It is very important to note that you can enable a task to participate in checkpoint including data flow task but it does not apply inside the data flow task. Let’s consider a scenario, where you have a data flow task for which you have set FailPackageOnFailure property to TRUE to participate in checkpoint. Lets assume that inside the data flow task there are five transformations in sequence and the execution fails at 5th transformation (assumption is that earlier 4 transformations complete successfully). On the following execution instance, the execution will start from the data flow task and the first 4 transformations will run again before coming to 5th one.

It is worth noting below points.

For loop and for each loop do not honor Checkpoint.
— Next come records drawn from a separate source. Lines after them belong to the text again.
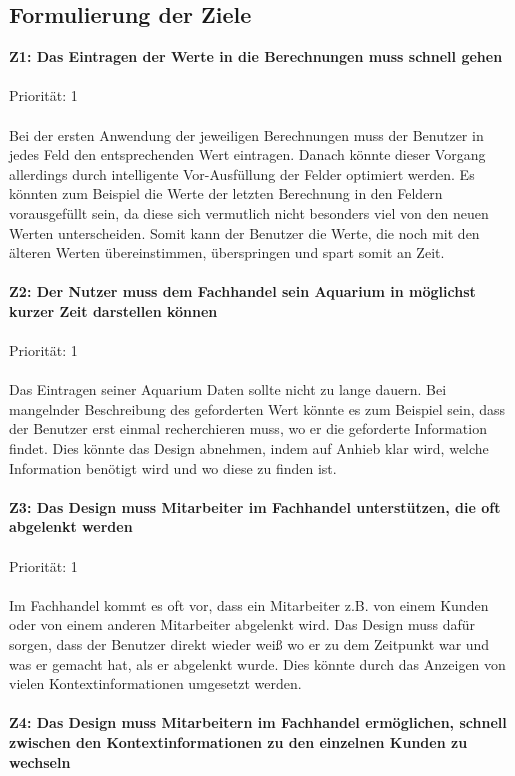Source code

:\subsection{Formulierung der Ziele}

\textbf{Z1: Das Eintragen der Werte in die Berechnungen muss schnell gehen}
\\ \\
Priorität: 1
\\ \\
Bei der ersten Anwendung der jeweiligen Berechnungen muss der Benutzer in jedes Feld den entsprechenden Wert eintragen. Danach könnte dieser Vorgang allerdings durch intelligente Vor-Ausfüllung der Felder optimiert werden. Es könnten zum Beispiel die Werte der letzten Berechnung in den Feldern vorausgefüllt sein, da diese sich vermutlich nicht besonders viel von den neuen Werten unterscheiden. Somit kann der Benutzer die Werte, die noch mit den älteren Werten übereinstimmen, überspringen und spart somit an Zeit.
\\ \\
\textbf{Z2: Der Nutzer muss dem Fachhandel sein Aquarium in möglichst kurzer Zeit darstellen können}
\\ \\
Priorität: 1
\\ \\
Das Eintragen seiner Aquarium Daten sollte nicht zu lange dauern. Bei mangelnder Beschreibung des geforderten Wert könnte es zum Beispiel sein, dass der Benutzer erst einmal recherchieren muss, wo er die geforderte Information findet. Dies könnte das Design abnehmen, indem auf Anhieb klar wird, welche Information benötigt wird und wo diese zu finden ist.
\\ \\
\textbf{Z3: Das Design muss Mitarbeiter im Fachhandel unterstützen, die oft abgelenkt werden}
\\ \\
Priorität: 1
\\ \\
Im Fachhandel kommt es oft vor, dass ein Mitarbeiter z.B. von einem Kunden oder von einem anderen Mitarbeiter abgelenkt wird. Das Design muss dafür sorgen, dass der Benutzer direkt wieder weiß wo er zu dem Zeitpunkt war und was er gemacht hat, als er abgelenkt wurde. Dies könnte durch das Anzeigen von vielen Kontextinformationen umgesetzt werden.
\\ \\
\textbf{Z4: Das Design muss Mitarbeitern im Fachhandel ermöglichen, schnell zwischen den Kontextinformationen zu den einzelnen Kunden zu wechseln}
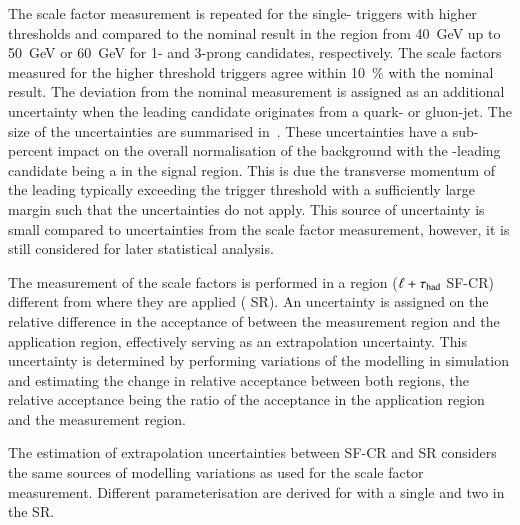 The scale factor measurement is repeated for the single-\tauhadvis
triggers with higher thresholds and compared to the nominal result in
the \faketauhadvis \pT region from \SI{40}{\GeV} up to \SI{50}{\GeV}
or \SI{60}{\GeV} for 1- and 3-prong candidates, respectively. The
scale factors measured for the higher threshold triggers agree within
\SI{10}{\percent} with the nominal result. The deviation from the
nominal measurement is assigned as an additional uncertainty when the
leading \tauhadvis candidate originates from a quark- or
gluon-jet. The size of the uncertainties are summarised
in~. These uncertainties have a
sub-percent impact on the overall normalisation of the \ttbarFakes
background with the \pT-leading \tauhadvis candidate being a
\faketauhadvis in the \hadhad signal region. This is due the
transverse momentum of the leading \tauhadvis typically exceeding the
trigger threshold with a sufficiently large margin such that the
uncertainties do not apply. This source of uncertainty is small
compared to uncertainties from the scale factor measurement, however,
it is still considered for later statistical analysis.

\begin{table}[htbp]
  \centering

  \caption{Size of the uncertainty comparing scale factors measured
    for triggers with $\pTHLT > \SI{25}{\GeV}$ and
    $\pTHLT > \SI{35}{\GeV}$ thresholds. The uncertainty is given
    relative to all events from \ttbar in the \hadhad channel signal
    region where the leading \tauhadvis is a \faketauhadvis with \pT
    close to the \SI{40}{\GeV} threshold.}%
  \label{tab:ttbarSF_tau25_35_uncertainty}

  
\end{table}

The measurement of the scale factors is performed in a region
($\ell+\tau_{\text{had}}$ SF-CR) different from where they are applied (\hadhad
SR). An uncertainty is assigned on the relative difference in the
acceptance of \ttbarFakes between the measurement region and the
application region, effectively serving as an extrapolation
uncertainty. This uncertainty is determined by performing variations
of the \ttbar modelling in simulation and estimating the change in
relative acceptance between both regions, the relative acceptance
being the ratio of the acceptance in the application region and the
measurement region.

The estimation of extrapolation uncertainties between SF-CR and
\hadhad SR considers the same sources of \ttbar modelling variations
as used for the scale factor measurement. Different parameterisation
are derived for \ttbar with a single \faketauhadvis and two
\faketauhadvis in the \hadhad SR.


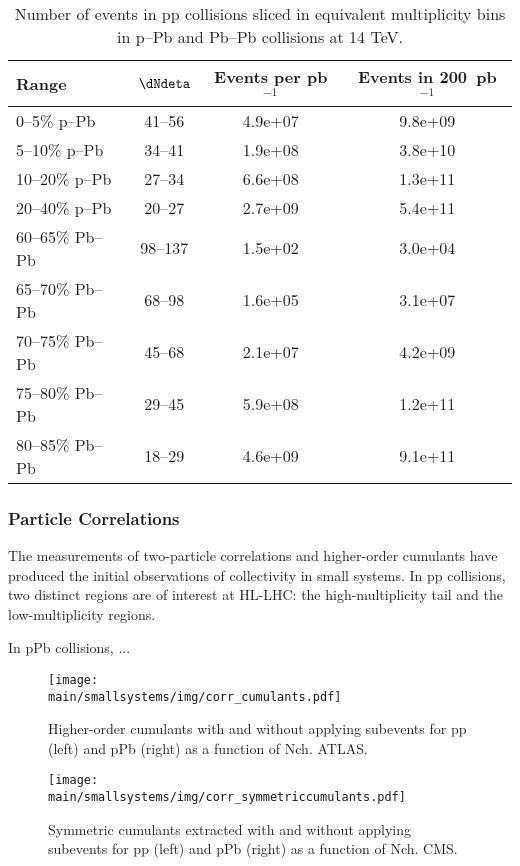 \documentclass[../report.tex]{subfiles}
\providecommand{\main}{..}
\begin{document}
\begin{table}
\centering
\begin{tabular}{l|c|c|c}
Range & $\dNdeta$ & Events per pb$^{-1}$ & Events in 200~pb$^{-1}$ \\
\hline
0--5\% p--Pb   & 41--56        & 4.9e+07       & 9.8e+09 \\
5--10\% p--Pb  & 34--41        & 1.9e+08       & 3.8e+10 \\
10--20\% p--Pb & 27--34        & 6.6e+08       & 1.3e+11 \\
20--40\% p--Pb & 20--27        & 2.7e+09       & 5.4e+11 \\
\hline
60--65\% Pb--Pb    & 98--137       & 1.5e+02       & 3.0e+04 \\
65--70\% Pb--Pb    & 68--98        & 1.6e+05       & 3.1e+07 \\ 
70--75\% Pb--Pb    & 45--68        & 2.1e+07       & 4.2e+09 \\
75--80\% Pb--Pb    & 29--45        & 5.9e+08       & 1.2e+11 \\
80--85\% Pb--Pb    & 18--29        & 4.6e+09       & 9.1e+11 \\
\hline
\end{tabular}
\caption{Number of events in pp collisions sliced in equivalent multiplicity bins in p--Pb and Pb--Pb collisions at 14 TeV.}
\end{table}



\subsubsection{Particle Correlations}

The measurements of two-particle correlations and higher-order cumulants have produced the initial observations of collectivity in small systems. In pp collisions, two distinct regions are of interest at HL-LHC: the high-multiplicity tail and the low-multiplicity regions. 

In pPb collisions, ...

\begin{figure}[ht]
\centering
\texttt{[image: \\main/smallsystems/img/corr\_cumulants.pdf]}
\caption{Higher-order cumulants with and without applying subevents for pp (left) and pPb (right) as a function of Nch. ATLAS.}
\label{fig:smallsystems_corr_cumulants}
\end{figure}

\begin{figure}[ht]
\centering
\texttt{[image: \\main/smallsystems/img/corr\_symmetriccumulants.pdf]}
\caption{Symmetric cumulants extracted with and without applying subevents for pp (left) and pPb (right) as a function of Nch. CMS.}
\label{fig:smallsystems_corr_symmetriccumulants}
\end{figure}
\end{document}
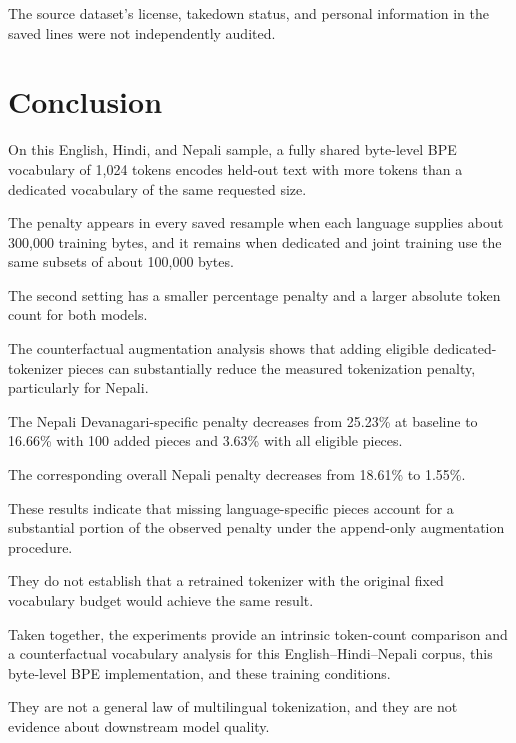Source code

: \documentclass[10pt,twocolumn]{article}
\begin{document}
The source dataset's license, takedown status, and
personal information in the saved lines were not
independently audited.


\section{Conclusion}

On this English, Hindi, and Nepali sample, a fully
shared byte-level BPE vocabulary of 1,024 tokens
encodes held-out text with more tokens than a dedicated
vocabulary of the same requested size.

The penalty appears in every saved resample when
each language supplies about 300,000 training bytes,
and it remains when dedicated and joint training use
the same subsets of about 100,000 bytes.

The second setting has a smaller percentage penalty
and a larger absolute token count for both models.

The counterfactual augmentation analysis shows that
adding eligible dedicated-tokenizer pieces can
substantially reduce the measured tokenization penalty,
particularly for Nepali.

The Nepali Devanagari-specific penalty decreases
from 25.23\% at baseline to 16.66\% with 100 added
pieces and 3.63\% with all eligible pieces.

The corresponding overall Nepali penalty decreases
from 18.61\% to 1.55\%.

These results indicate that missing language-specific
pieces account for a substantial portion of the observed
penalty under the append-only augmentation procedure.

They do not establish that a retrained tokenizer with
the original fixed vocabulary budget would achieve
the same result.

Taken together, the experiments provide an intrinsic
token-count comparison and a counterfactual vocabulary
analysis for this English--Hindi--Nepali corpus,
this byte-level BPE implementation, and these
training conditions.

They are not a general law of multilingual tokenization,
and they are not evidence about downstream model quality.

\end{document}
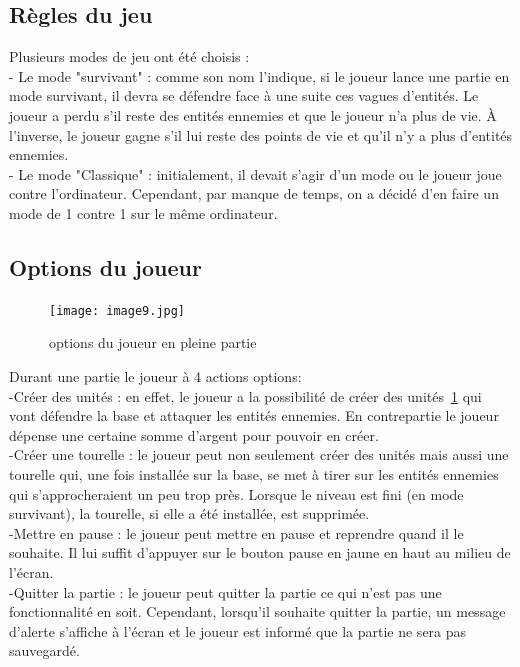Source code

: \documentclass[a4paper,11pt]{article}
\begin{document}
\subsection {Règles du jeu}

Plusieurs modes de jeu ont été choisis :\\
- Le mode "survivant" : comme son nom l'indique, si le joueur lance une partie en mode survivant, il devra se défendre face à une suite ces vagues
d'entités. Le joueur a perdu s'il reste des entités ennemies et que le joueur n'a plus de vie. À l'inverse, le joueur gagne s'il lui reste des 
points de vie et qu'il n'y a plus d'entités ennemies.\\
- Le mode "Classique" : initialement, il devait s'agir d'un mode ou le joueur joue contre l'ordinateur. Cependant, par manque de temps, on a décidé 
d'en faire un mode de 1 contre 1 sur le même ordinateur.

\subsection {Options du joueur}
\begin{figure}[ht!]
\centering
\texttt{[image: image9.jpg]} 
\caption {\label{image1} options du joueur en pleine partie}
\end{figure}
 \smallbreak
Durant une partie le joueur à 4 actions options:\\
-Créer des unités : en effet, le joueur a la possibilité de créer des unités~\ref{image1} qui vont défendre la base et attaquer les entités ennemies.
En contrepartie le joueur dépense une certaine somme d'argent pour pouvoir en créer.\\

-Créer une tourelle : le joueur peut non seulement créer des unités mais aussi une tourelle qui, une fois installée sur la base,
se met à tirer sur les entités ennemies qui s'approcheraient un peu trop près. Lorsque le niveau est fini (en mode survivant),
la tourelle, si elle a été installée, est supprimée.\\ 

-Mettre en pause : le joueur peut mettre en pause et reprendre quand il le souhaite. Il lui suffit d'appuyer sur le bouton pause en jaune en haut au milieu de l'écran.\\

-Quitter la partie : le joueur peut quitter la partie ce qui n'est pas une fonctionnalité en soit. Cependant, lorsqu'il souhaite
quitter la partie, un message d'alerte s'affiche à l'écran et le joueur est informé que la partie ne sera pas sauvegardé.\\
\end{document}

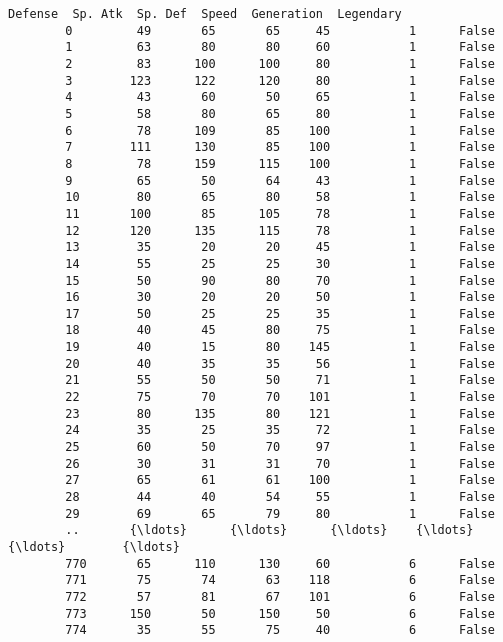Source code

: \documentclass[11pt]{article}
\begin{document}
\begin{Verbatim}[commandchars=\\\{\}]
             Defense  Sp. Atk  Sp. Def  Speed  Generation  Legendary  
        0         49       65       65     45           1      False  
        1         63       80       80     60           1      False  
        2         83      100      100     80           1      False  
        3        123      122      120     80           1      False  
        4         43       60       50     65           1      False  
        5         58       80       65     80           1      False  
        6         78      109       85    100           1      False  
        7        111      130       85    100           1      False  
        8         78      159      115    100           1      False  
        9         65       50       64     43           1      False  
        10        80       65       80     58           1      False  
        11       100       85      105     78           1      False  
        12       120      135      115     78           1      False  
        13        35       20       20     45           1      False  
        14        55       25       25     30           1      False  
        15        50       90       80     70           1      False  
        16        30       20       20     50           1      False  
        17        50       25       25     35           1      False  
        18        40       45       80     75           1      False  
        19        40       15       80    145           1      False  
        20        40       35       35     56           1      False  
        21        55       50       50     71           1      False  
        22        75       70       70    101           1      False  
        23        80      135       80    121           1      False  
        24        35       25       35     72           1      False  
        25        60       50       70     97           1      False  
        26        30       31       31     70           1      False  
        27        65       61       61    100           1      False  
        28        44       40       54     55           1      False  
        29        69       65       79     80           1      False  
        ..       {\ldots}      {\ldots}      {\ldots}    {\ldots}         {\ldots}        {\ldots}  
        770       65      110      130     60           6      False  
        771       75       74       63    118           6      False  
        772       57       81       67    101           6      False  
        773      150       50      150     50           6      False  
        774       35       55       75     40           6      False  

\end{Verbatim}
\end{document}
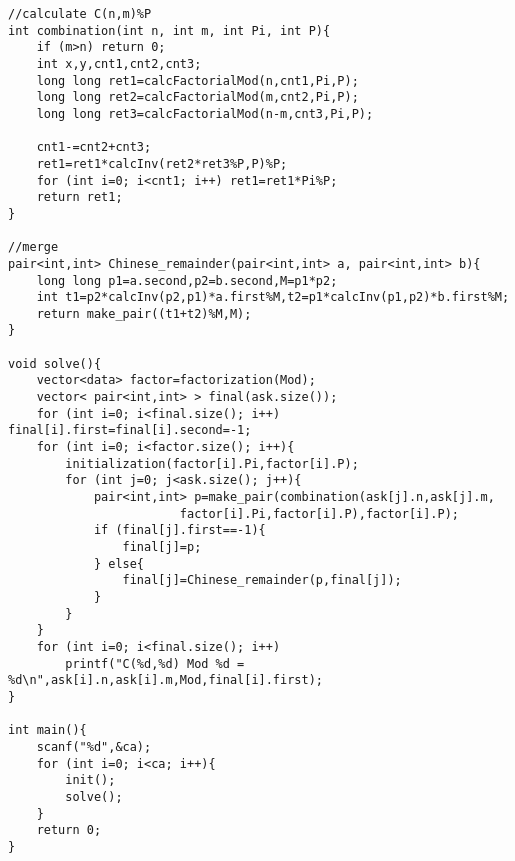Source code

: \begin{verbatim}
//calculate C(n,m)%P
int combination(int n, int m, int Pi, int P){
    if (m>n) return 0;
    int x,y,cnt1,cnt2,cnt3;
    long long ret1=calcFactorialMod(n,cnt1,Pi,P);
    long long ret2=calcFactorialMod(m,cnt2,Pi,P);
    long long ret3=calcFactorialMod(n-m,cnt3,Pi,P);

    cnt1-=cnt2+cnt3;
    ret1=ret1*calcInv(ret2*ret3%P,P)%P;
    for (int i=0; i<cnt1; i++) ret1=ret1*Pi%P;
    return ret1;
}

//merge
pair<int,int> Chinese_remainder(pair<int,int> a, pair<int,int> b){
    long long p1=a.second,p2=b.second,M=p1*p2;
    int t1=p2*calcInv(p2,p1)*a.first%M,t2=p1*calcInv(p1,p2)*b.first%M;
    return make_pair((t1+t2)%M,M);
}

void solve(){
    vector<data> factor=factorization(Mod);
    vector< pair<int,int> > final(ask.size());
    for (int i=0; i<final.size(); i++) final[i].first=final[i].second=-1;
    for (int i=0; i<factor.size(); i++){
        initialization(factor[i].Pi,factor[i].P);
        for (int j=0; j<ask.size(); j++){
            pair<int,int> p=make_pair(combination(ask[j].n,ask[j].m,  
                        factor[i].Pi,factor[i].P),factor[i].P);
            if (final[j].first==-1){
                final[j]=p;
            } else{
                final[j]=Chinese_remainder(p,final[j]);
            }
        }
    }
    for (int i=0; i<final.size(); i++)
        printf("C(%d,%d) Mod %d = %d\n",ask[i].n,ask[i].m,Mod,final[i].first);
}

int main(){
    scanf("%d",&ca);
    for (int i=0; i<ca; i++){
        init();
        solve();
    }
    return 0;
}
\end{verbatim}

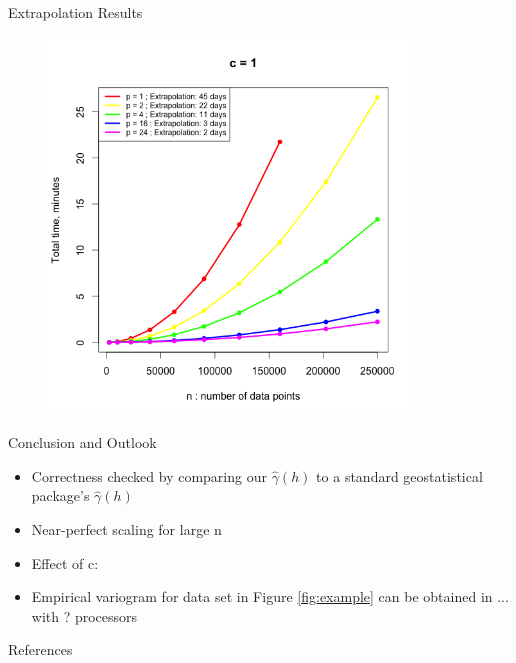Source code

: \documentclass[serif,mathserif,final]{beamer}
\begin{document}
\begin{frame}{}
\begin{columns}[t]
\begin{column}{0.32\linewidth}
      \begin{block}{Extrapolation Results}
        \begin{figure}[htbp]
            \centering
            \includegraphics[height=10cm]{comm_c1_timings.png} %
            \label{fig:plot}
         \end{figure}
      \end{block}

      \begin{block}{Conclusion and Outlook}
        \begin{itemize}
         \item Correctness checked by comparing our $\hat{\gamma}(h)$ to a standard geostatistical package's $\hat{\gamma}(h)$
         \item Near-perfect scaling for large n
         \item Effect of c:
         \item Empirical variogram for data set in Figure \ref{fig:example} can be obtained in ... with ? processors
        \end{itemize}
      \end{block}

      \begin{block}{References}
        
	{\footnotesize
	}
      \end{block}

    \end{column}%

  \end{columns}
\end{frame}
\end{document}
Checkpoint is enabled at only control flow level and not at data level, so regardless of checkpoint the package will execute the control flow/data flow from the start in a case of restart.

If package fails, checkpoint file, all server configurations and variables values are stored and also point of failure. So if package restarted, it takes all configuration values from checkpoint file. During failure you cannot change the configuration values.

Best practices for logging

Integration Services includes logging features that write log entries when run-time events occur and can also write custom messages. Logging, to help you in auditing and troubleshooting a package every time it is run, can capture run-time information about a package. For e.g., name of the operator who ran the package and the time the package began and finished can be captured in the log.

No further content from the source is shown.